◆ What to work on:
Full transcription, minus images: write out the listing below exactly as it appears.

◆ Exercise data:
== Segment start ==
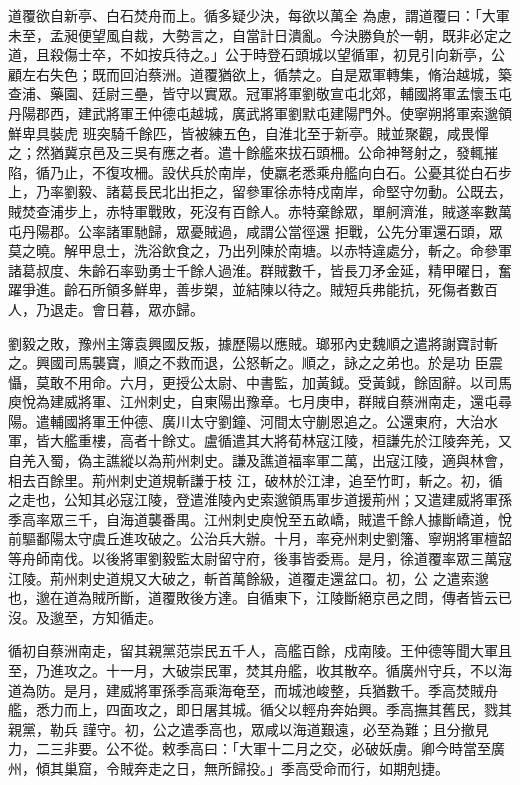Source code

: \begin{pinyinscope}
 道覆欲自新亭、白石焚舟而上。循多疑少決，每欲以萬全
 為慮，謂道覆曰：「大軍未至，孟昶便望風自裁，大勢言之，自當計日潰亂。今決勝負於一朝，既非必定之道，且殺傷士卒，不如按兵待之。」公于時登石頭城以望循軍，初見引向新亭，公顧左右失色；既而回泊蔡洲。道覆猶欲上，循禁之。自是眾軍轉集，脩治越城，築查浦、藥園、廷尉三壘，皆守以實眾。冠軍將軍劉敬宣屯北郊，輔國將軍孟懷玉屯丹陽郡西，建武將軍王仲德屯越城，廣武將軍劉默屯建陽門外。使寧朔將軍索邈領鮮卑具裝虎
 班突騎千餘匹，皆被練五色，自淮北至于新亭。賊並聚觀，咸畏憚之；然猶冀京邑及三吳有應之者。遣十餘艦來拔石頭柵。公命神弩射之，發輒摧陷，循乃止，不復攻柵。設伏兵於南岸，使羸老悉乘舟艦向白石。公憂其從白石步上，乃率劉毅、諸葛長民北出拒之，留參軍徐赤特戍南岸，命堅守勿動。公既去，賊焚查浦步上，赤特軍戰敗，死沒有百餘人。赤特棄餘眾，單舸濟淮，賊遂率數萬屯丹陽郡。公率諸軍馳歸，眾憂賊過，咸謂公當徑還
 拒戰，公先分軍還石頭，眾莫之曉。解甲息士，洗浴飲食之，乃出列陳於南塘。以赤特違處分，斬之。命參軍諸葛叔度、朱齡石率勁勇士千餘人過淮。群賊數千，皆長刀矛金延，精甲曜日，奮躍爭進。齡石所領多鮮卑，善步槊，並結陳以待之。賊短兵弗能抗，死傷者數百人，乃退走。會日暮，眾亦歸。



 劉毅之敗，豫州主簿袁興國反叛，據歷陽以應賊。瑯邪內史魏順之遣將謝寶討斬之。興國司馬襲寶，順之不救而退，公怒斬之。順之，詠之之弟也。於是功
 臣震懾，莫敢不用命。六月，更授公太尉、中書監，加黃鉞。受黃鉞，餘固辭。以司馬庾悅為建威將軍、江州刺史，自東陽出豫章。七月庚申，群賊自蔡洲南走，還屯尋陽。遣輔國將軍王仲德、廣川太守劉鐘、河間太守蒯恩追之。公還東府，大治水軍，皆大艦重樓，高者十餘丈。盧循遣其大將荀林寇江陵，桓謙先於江陵奔羌，又自羌入蜀，偽主譙縱以為荊州刺史。謙及譙道福率軍二萬，出寇江陵，適與林會，相去百餘里。荊州刺史道規斬謙于枝
 江，破林於江津，追至竹町，斬之。初，循之走也，公知其必寇江陵，登遣淮陵內史索邈領馬軍步道援荊州；又遣建威將軍孫季高率眾三千，自海道襲番禺。江州刺史庾悅至五畝嶠，賊遣千餘人據斷嶠道，悅前驅鄱陽太守虞丘進攻破之。公治兵大辦。十月，率兗州刺史劉籓、寧朔將軍檀韶等舟師南伐。以後將軍劉毅監太尉留守府，後事皆委焉。是月，徐道覆率眾三萬寇江陵。荊州刺史道規又大破之，斬首萬餘級，道覆走還盆口。初，公
 之遣索邈也，邈在道為賊所斷，道覆敗後方達。自循東下，江陵斷絕京邑之問，傳者皆云已沒。及邈至，方知循走。



 循初自蔡洲南走，留其親黨范崇民五千人，高艦百餘，戍南陵。王仲德等聞大軍且至，乃進攻之。十一月，大破崇民軍，焚其舟艦，收其散卒。循廣州守兵，不以海道為防。是月，建威將軍孫季高乘海奄至，而城池峻整，兵猶數千。季高焚賊舟艦，悉力而上，四面攻之，即日屠其城。循父以輕舟奔始興。季高撫其舊民，戮其親黨，勒兵
 謹守。初，公之遣季高也，眾咸以海道艱遠，必至為難；且分撤見力，二三非要。公不從。敕季高曰：「大軍十二月之交，必破妖虜。卿今時當至廣州，傾其巢窟，令賊奔走之日，無所歸投。」季高受命而行，如期剋捷。




\end{pinyinscope}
== Segment end ==
◆ Exercise solution:
Source code

: \begin{pinyinscope}
 道覆欲自新亭、白石焚舟而上。循多疑少決，每欲以萬全
 為慮，謂道覆曰：「大軍未至，孟昶便望風自裁，大勢言之，自當計日潰亂。今決勝負於一朝，既非必定之道，且殺傷士卒，不如按兵待之。」公于時登石頭城以望循軍，初見引向新亭，公顧左右失色；既而回泊蔡洲。道覆猶欲上，循禁之。自是眾軍轉集，脩治越城，築查浦、藥園、廷尉三壘，皆守以實眾。冠軍將軍劉敬宣屯北郊，輔國將軍孟懷玉屯丹陽郡西，建武將軍王仲德屯越城，廣武將軍劉默屯建陽門外。使寧朔將軍索邈領鮮卑具裝虎
 班突騎千餘匹，皆被練五色，自淮北至于新亭。賊並聚觀，咸畏憚之；然猶冀京邑及三吳有應之者。遣十餘艦來拔石頭柵。公命神弩射之，發輒摧陷，循乃止，不復攻柵。設伏兵於南岸，使羸老悉乘舟艦向白石。公憂其從白石步上，乃率劉毅、諸葛長民北出拒之，留參軍徐赤特戍南岸，命堅守勿動。公既去，賊焚查浦步上，赤特軍戰敗，死沒有百餘人。赤特棄餘眾，單舸濟淮，賊遂率數萬屯丹陽郡。公率諸軍馳歸，眾憂賊過，咸謂公當徑還
 拒戰，公先分軍還石頭，眾莫之曉。解甲息士，洗浴飲食之，乃出列陳於南塘。以赤特違處分，斬之。命參軍諸葛叔度、朱齡石率勁勇士千餘人過淮。群賊數千，皆長刀矛金延，精甲曜日，奮躍爭進。齡石所領多鮮卑，善步槊，並結陳以待之。賊短兵弗能抗，死傷者數百人，乃退走。會日暮，眾亦歸。



 劉毅之敗，豫州主簿袁興國反叛，據歷陽以應賊。瑯邪內史魏順之遣將謝寶討斬之。興國司馬襲寶，順之不救而退，公怒斬之。順之，詠之之弟也。於是功
 臣震懾，莫敢不用命。六月，更授公太尉、中書監，加黃鉞。受黃鉞，餘固辭。以司馬庾悅為建威將軍、江州刺史，自東陽出豫章。七月庚申，群賊自蔡洲南走，還屯尋陽。遣輔國將軍王仲德、廣川太守劉鐘、河間太守蒯恩追之。公還東府，大治水軍，皆大艦重樓，高者十餘丈。盧循遣其大將荀林寇江陵，桓謙先於江陵奔羌，又自羌入蜀，偽主譙縱以為荊州刺史。謙及譙道福率軍二萬，出寇江陵，適與林會，相去百餘里。荊州刺史道規斬謙于枝
 江，破林於江津，追至竹町，斬之。初，循之走也，公知其必寇江陵，登遣淮陵內史索邈領馬軍步道援荊州；又遣建威將軍孫季高率眾三千，自海道襲番禺。江州刺史庾悅至五畝嶠，賊遣千餘人據斷嶠道，悅前驅鄱陽太守虞丘進攻破之。公治兵大辦。十月，率兗州刺史劉籓、寧朔將軍檀韶等舟師南伐。以後將軍劉毅監太尉留守府，後事皆委焉。是月，徐道覆率眾三萬寇江陵。荊州刺史道規又大破之，斬首萬餘級，道覆走還盆口。初，公
 之遣索邈也，邈在道為賊所斷，道覆敗後方達。自循東下，江陵斷絕京邑之問，傳者皆云已沒。及邈至，方知循走。



 循初自蔡洲南走，留其親黨范崇民五千人，高艦百餘，戍南陵。王仲德等聞大軍且至，乃進攻之。十一月，大破崇民軍，焚其舟艦，收其散卒。循廣州守兵，不以海道為防。是月，建威將軍孫季高乘海奄至，而城池峻整，兵猶數千。季高焚賊舟艦，悉力而上，四面攻之，即日屠其城。循父以輕舟奔始興。季高撫其舊民，戮其親黨，勒兵
 謹守。初，公之遣季高也，眾咸以海道艱遠，必至為難；且分撤見力，二三非要。公不從。敕季高曰：「大軍十二月之交，必破妖虜。卿今時當至廣州，傾其巢窟，令賊奔走之日，無所歸投。」季高受命而行，如期剋捷。




\end{pinyinscope}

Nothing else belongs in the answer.